DAKAR
1/3
-
GOOY -
5 mai 2007
Nous quittons St Louis par un exceptionnel survol de l'île, puis longeons la côte au dessus de la plage. D'après le plan de vol, 50 minutes nous séparent de Dakar. Comme la température est encore acceptable ce matin, nous nous accordons encore quelques minutes basse hauteur sur ces régions quasiment inhabitées. Les vagues de l'océan viennent doucement caresser la côte sablonneuse sous nos ailes. "Maintenons VMC" déclarent-on sobrement dans le micro. La sensation de liberté est totale, plus grande finalement qu'au dessus des côtes désertiques de Mauritanie ou du Sahara Occidental, car ici l'isolement n'est pas aussi dramatique, absolu; le danger est atténué par la plus grande clémence de la région, autant géographique que diplomatique. Tout est donc réuni pour faire de ce saut de puce une étape facile. Sans réel contrôle aérien jusqu'à Dakar, mon rôle n'est pas forçant non plus; nous gardons seulement l'oeil attentif aux trafics potentiels le long de la côte, et je tâche de mettre à profit mon expérience canadienne pour pratiquer l'auto information active sur la fréquence de route. Pas sûr que ce soit pourtant la norme ici!

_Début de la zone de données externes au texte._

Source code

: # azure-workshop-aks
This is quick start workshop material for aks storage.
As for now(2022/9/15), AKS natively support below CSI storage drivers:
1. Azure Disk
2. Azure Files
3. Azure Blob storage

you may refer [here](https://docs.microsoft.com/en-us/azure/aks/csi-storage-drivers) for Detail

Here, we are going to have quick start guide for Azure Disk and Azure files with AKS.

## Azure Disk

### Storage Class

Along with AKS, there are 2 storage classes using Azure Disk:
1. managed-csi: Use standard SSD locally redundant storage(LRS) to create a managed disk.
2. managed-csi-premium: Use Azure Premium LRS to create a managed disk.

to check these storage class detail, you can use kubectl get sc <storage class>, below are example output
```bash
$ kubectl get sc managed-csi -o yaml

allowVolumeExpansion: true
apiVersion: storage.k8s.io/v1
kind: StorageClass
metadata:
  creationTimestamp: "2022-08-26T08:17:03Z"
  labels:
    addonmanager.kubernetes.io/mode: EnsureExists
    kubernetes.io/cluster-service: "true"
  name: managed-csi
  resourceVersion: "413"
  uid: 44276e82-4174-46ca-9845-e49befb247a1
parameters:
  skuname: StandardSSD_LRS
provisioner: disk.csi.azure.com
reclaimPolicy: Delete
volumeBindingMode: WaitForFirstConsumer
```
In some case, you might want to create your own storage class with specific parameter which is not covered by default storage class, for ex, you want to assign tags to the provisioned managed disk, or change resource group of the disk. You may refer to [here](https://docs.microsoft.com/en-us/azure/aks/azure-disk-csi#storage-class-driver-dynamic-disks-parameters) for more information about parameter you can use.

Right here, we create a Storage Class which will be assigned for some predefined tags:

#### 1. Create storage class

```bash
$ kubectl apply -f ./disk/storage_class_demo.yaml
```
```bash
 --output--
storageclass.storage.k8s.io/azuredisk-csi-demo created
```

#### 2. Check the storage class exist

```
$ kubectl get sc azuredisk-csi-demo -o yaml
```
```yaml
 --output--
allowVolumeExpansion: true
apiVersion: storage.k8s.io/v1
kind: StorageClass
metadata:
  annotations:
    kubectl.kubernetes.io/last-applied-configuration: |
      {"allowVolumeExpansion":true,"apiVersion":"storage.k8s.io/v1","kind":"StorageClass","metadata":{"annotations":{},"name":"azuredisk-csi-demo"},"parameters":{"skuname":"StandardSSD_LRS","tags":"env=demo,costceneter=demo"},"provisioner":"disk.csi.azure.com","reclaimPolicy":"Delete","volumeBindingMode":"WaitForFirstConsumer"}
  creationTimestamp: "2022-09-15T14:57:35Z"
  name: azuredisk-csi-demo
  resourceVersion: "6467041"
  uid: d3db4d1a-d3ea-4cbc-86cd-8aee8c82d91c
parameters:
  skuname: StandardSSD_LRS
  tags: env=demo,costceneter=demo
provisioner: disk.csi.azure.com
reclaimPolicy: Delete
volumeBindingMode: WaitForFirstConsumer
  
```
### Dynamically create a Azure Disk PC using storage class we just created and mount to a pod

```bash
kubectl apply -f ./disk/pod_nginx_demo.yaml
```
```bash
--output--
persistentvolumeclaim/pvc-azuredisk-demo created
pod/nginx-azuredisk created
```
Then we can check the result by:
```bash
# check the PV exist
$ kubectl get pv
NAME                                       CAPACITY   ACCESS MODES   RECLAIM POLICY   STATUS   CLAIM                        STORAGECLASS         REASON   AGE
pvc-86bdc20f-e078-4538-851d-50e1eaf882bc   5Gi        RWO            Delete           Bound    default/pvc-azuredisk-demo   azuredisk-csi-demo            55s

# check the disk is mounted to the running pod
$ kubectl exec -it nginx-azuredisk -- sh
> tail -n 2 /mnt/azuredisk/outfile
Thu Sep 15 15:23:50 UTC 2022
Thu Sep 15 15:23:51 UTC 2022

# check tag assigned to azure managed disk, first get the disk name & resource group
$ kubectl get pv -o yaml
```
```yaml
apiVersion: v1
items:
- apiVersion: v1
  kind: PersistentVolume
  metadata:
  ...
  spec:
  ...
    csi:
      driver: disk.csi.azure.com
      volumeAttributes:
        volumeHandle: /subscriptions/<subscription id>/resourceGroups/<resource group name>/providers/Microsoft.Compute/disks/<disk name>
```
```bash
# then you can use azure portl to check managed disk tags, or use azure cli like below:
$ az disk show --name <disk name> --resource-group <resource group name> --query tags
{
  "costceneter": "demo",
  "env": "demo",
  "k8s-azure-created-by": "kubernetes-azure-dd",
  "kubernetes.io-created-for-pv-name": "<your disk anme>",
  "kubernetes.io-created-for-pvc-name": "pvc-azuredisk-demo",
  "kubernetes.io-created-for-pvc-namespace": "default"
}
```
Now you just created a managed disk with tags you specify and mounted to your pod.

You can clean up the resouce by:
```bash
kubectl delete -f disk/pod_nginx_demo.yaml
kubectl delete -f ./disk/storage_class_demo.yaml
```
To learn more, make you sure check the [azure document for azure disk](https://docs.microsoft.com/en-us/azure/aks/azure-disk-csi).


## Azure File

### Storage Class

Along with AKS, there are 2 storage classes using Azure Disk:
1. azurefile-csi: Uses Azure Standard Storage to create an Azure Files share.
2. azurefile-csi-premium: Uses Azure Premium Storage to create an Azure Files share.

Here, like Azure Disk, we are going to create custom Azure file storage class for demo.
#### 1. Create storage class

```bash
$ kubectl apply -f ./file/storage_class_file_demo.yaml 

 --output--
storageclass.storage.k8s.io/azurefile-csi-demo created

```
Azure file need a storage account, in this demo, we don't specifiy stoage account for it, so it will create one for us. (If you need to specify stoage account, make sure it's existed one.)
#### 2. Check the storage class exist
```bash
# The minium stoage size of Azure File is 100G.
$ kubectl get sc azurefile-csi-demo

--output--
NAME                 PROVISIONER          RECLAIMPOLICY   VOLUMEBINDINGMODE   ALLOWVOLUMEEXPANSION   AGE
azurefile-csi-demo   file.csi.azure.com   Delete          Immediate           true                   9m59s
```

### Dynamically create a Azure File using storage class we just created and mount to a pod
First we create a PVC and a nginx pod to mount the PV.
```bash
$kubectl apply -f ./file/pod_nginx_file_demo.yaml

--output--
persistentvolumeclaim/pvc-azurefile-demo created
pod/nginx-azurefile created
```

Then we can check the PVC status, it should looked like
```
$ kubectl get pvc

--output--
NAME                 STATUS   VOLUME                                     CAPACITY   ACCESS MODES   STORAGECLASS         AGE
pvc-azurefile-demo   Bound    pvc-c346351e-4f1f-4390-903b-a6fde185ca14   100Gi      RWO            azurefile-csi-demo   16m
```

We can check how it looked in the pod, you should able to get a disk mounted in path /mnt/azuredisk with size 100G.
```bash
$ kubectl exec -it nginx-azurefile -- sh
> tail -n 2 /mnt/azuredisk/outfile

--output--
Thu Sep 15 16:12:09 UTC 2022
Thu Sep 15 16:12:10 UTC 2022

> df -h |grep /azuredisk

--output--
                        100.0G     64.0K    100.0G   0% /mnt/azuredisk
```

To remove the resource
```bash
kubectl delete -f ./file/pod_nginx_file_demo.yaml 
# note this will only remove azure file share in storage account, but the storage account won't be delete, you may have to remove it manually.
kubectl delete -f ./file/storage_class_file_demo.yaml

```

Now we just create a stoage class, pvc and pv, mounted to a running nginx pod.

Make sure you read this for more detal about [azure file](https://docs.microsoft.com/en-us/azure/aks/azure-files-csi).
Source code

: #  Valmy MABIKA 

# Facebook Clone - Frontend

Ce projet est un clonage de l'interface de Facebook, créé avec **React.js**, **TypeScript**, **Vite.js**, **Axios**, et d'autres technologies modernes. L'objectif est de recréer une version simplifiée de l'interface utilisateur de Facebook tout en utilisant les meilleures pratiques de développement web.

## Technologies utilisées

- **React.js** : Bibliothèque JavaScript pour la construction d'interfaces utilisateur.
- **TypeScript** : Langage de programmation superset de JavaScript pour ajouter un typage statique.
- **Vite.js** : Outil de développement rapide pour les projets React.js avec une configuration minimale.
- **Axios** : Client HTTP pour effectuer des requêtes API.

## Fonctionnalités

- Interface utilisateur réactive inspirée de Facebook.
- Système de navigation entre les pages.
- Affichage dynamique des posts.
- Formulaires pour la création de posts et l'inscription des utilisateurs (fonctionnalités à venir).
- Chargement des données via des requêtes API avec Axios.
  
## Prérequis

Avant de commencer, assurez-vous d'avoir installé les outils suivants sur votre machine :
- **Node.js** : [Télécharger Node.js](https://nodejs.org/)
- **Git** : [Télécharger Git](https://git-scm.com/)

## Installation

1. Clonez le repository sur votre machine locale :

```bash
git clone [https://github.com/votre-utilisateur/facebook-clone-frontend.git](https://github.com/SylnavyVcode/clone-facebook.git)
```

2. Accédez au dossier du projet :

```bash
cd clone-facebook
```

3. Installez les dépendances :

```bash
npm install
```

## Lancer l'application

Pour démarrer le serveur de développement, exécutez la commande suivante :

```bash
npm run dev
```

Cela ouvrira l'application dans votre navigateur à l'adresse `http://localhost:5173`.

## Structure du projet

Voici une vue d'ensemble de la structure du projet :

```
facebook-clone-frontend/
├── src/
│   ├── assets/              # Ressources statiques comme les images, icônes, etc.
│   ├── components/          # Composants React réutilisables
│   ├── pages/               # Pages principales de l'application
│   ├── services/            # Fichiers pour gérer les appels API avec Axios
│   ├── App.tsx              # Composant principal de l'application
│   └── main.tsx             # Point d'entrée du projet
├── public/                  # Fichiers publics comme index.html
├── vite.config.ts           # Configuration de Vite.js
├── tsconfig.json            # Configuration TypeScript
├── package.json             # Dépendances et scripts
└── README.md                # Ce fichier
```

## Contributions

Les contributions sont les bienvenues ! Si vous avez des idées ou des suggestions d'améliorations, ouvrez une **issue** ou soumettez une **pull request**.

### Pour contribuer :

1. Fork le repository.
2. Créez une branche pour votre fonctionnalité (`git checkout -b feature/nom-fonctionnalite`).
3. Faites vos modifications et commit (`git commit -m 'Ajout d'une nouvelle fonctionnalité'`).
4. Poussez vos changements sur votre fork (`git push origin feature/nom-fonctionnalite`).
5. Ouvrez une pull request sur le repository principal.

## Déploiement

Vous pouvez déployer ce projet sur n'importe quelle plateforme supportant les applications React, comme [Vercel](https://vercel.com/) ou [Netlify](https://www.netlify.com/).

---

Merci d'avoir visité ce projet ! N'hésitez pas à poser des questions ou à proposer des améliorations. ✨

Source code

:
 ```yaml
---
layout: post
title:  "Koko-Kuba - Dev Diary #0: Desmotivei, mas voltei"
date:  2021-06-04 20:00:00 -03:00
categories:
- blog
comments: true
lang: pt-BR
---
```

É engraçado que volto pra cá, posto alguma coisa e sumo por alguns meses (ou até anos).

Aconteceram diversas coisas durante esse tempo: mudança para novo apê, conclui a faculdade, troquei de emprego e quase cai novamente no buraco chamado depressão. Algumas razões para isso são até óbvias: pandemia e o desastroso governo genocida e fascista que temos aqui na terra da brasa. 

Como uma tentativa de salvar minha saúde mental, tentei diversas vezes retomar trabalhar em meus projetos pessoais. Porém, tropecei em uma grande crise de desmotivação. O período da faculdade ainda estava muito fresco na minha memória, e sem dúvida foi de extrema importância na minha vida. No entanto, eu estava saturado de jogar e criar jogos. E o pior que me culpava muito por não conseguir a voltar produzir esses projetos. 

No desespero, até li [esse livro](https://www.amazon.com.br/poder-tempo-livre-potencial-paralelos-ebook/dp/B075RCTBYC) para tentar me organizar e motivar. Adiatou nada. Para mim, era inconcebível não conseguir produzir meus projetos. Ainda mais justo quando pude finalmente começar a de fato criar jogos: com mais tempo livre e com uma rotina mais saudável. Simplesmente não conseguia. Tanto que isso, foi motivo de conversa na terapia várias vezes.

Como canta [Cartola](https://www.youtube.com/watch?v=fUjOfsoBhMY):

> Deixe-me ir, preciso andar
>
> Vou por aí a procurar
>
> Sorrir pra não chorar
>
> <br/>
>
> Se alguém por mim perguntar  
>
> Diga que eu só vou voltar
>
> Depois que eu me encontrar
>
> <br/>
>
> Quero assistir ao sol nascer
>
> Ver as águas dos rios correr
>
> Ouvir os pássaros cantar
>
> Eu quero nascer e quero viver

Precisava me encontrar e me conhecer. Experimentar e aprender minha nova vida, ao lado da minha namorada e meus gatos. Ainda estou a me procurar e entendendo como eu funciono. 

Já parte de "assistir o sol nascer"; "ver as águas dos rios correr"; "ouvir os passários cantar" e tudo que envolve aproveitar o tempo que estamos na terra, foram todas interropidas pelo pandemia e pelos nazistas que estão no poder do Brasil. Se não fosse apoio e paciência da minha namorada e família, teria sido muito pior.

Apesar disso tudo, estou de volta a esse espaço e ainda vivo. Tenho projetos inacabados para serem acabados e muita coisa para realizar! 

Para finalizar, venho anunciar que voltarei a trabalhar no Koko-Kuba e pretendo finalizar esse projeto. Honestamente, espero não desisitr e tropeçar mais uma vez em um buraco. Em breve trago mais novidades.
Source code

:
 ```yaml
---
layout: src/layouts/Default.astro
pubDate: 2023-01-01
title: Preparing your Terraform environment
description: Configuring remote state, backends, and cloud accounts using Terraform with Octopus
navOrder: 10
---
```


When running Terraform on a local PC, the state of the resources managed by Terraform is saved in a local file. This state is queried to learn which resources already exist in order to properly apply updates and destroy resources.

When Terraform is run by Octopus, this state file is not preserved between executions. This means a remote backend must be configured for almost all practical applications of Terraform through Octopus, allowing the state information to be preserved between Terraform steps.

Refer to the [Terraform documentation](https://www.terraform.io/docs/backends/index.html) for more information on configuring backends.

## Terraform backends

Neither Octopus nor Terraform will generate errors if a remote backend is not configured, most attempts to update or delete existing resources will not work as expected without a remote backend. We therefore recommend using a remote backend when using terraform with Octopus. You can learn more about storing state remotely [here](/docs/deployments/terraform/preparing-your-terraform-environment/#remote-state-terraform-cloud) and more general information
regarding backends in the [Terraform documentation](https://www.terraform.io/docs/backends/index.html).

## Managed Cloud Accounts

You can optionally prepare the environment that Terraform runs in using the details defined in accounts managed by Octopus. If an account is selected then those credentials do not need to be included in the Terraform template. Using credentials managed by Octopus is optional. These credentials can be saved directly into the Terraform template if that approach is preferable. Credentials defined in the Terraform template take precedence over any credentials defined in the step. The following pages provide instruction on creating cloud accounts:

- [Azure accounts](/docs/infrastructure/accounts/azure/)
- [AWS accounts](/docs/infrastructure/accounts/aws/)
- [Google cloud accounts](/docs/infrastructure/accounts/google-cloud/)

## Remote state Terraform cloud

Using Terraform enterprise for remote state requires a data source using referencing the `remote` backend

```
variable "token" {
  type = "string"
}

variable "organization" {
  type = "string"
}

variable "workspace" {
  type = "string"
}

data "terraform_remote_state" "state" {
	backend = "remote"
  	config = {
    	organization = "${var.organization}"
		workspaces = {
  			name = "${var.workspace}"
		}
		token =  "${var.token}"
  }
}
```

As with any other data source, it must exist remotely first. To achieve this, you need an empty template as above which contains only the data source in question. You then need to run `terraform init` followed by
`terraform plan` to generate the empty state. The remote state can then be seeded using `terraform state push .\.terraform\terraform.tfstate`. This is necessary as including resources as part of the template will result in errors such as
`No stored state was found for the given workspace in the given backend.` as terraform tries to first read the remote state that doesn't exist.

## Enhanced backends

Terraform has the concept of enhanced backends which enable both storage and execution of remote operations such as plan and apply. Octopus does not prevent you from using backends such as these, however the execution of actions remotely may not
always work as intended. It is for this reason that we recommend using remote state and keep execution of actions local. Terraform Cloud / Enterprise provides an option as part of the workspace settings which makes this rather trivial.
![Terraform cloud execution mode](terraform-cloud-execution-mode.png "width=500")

| Côte Sénégalaise - entre St Louis et Dakar |
|
|
Dans les réservoirs, il nous reste de quoi voler presque deux heures, ce qui devrait être amplement suffisant pour rallier Dakar et enfin trouver de l'AVGAS pour rassasier notre monture. J'avais été surpris de ne pas trouver d'essence à St Louis, et j'avoue ne pas avoir anticipé la chose lors de la préparation du voyage. Mea Culpa! Nul doute pourtant que si nous en avions vraiment eu besoin, nous aurions pu négocier quelque chose sur place: ici, rien d'impossible.
Nous reprenons de la hauteur pour croiser à des altitudes plus conventionnelles, et pour ne pas risquer de manquer les premiers appels sur la fréquence d'approche de Dakar. En dessous de nous, les villages se multiplient le long de la côte, et le paysage devient plus urbain. la température est déjà bien montée : 38°C au thermomètre extérieur, à 2500ft. Le contact radio finit par s'établir, et le contrôleur nous demande de nous reporter au point N1 ("Novembre Unité"), qui se trouve être la fameux Lac Rose, point d'aboutissement historique du rallye automobile Paris Dakar. Nous l'apercevons sous nos ailes, malgré une pollution atmosphérique qui s'intensifie à mesure qu'on s'approche de la capitale.
| Dakar - Sa banlieue qui s'étale sur toute la péninsule |
|
|
«Foxtrot Kilo Kilo, procédez pour la vent-arrière main gauche pour la piste 03». La ville de Dakar défile déjà sous nos ailes, avec ses artères principales, ses routes de terre ocre, ses quartiers et sa vie qui fourmille, malgré la chaleur qui s'abat déjà, passé onze heure du matin.
| Dakar - Survol de la ville |
|
|
Cyril aux commandes suit à la lettre les instructions du contrôleur, et celles de Manuel qui le guide vers son 1er atterrissage complet de sa récente carrière de pilote. Vues les dimensions de la piste de Dakar, cela ne devrait pas être trop délicat.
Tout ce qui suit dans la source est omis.